Exercise instructions: Scan the following data for lines with "from" and state how many there are, as a number only.

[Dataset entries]
==========
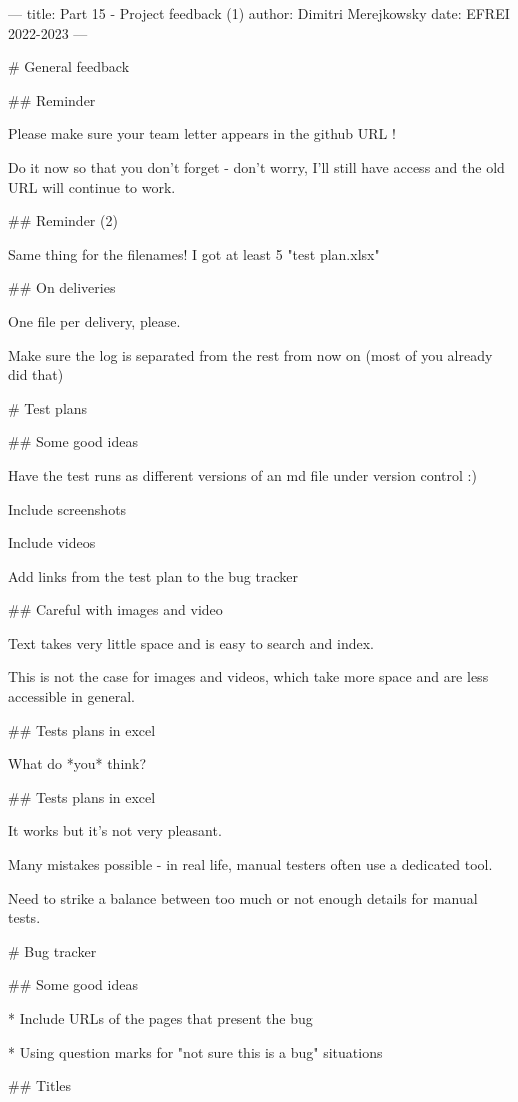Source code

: ---
title: Part 15 - Project feedback (1)
author: Dimitri Merejkowsky
date: EFREI 2022-2023
---

# General feedback

## Reminder

Please make sure your team letter appears in the github URL !

Do it now so that you don't forget - don't worry, I'll still have access
and the old URL will continue to work.

## Reminder (2)

Same thing for the filenames! I got at least 5 "test plan.xlsx"

## On deliveries

One file per delivery, please.

Make sure the log is separated from the rest from now on
(most of you already did that)

# Test plans


## Some good ideas

Have the test runs as different versions of an md file under
version control :)

Include screenshots

Include videos

Add links from the test plan to the bug tracker

## Careful with images and video

Text takes very little space and is easy to search and index.

\vfill

This is not the case for images and videos, which take more space
and are less accessible in general.

## Tests plans in excel

What do *you* think?

## Tests plans in excel

It works but it's not very pleasant.

Many mistakes possible - in real life, manual testers often use a
dedicated tool.

Need to strike a balance between too much or not enough details for
manual tests.

# Bug tracker

## Some good ideas

* Include URLs of the pages that present the bug

* Using question marks for "not sure this is a bug" situations

## Titles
==========
Result of this exercise: 2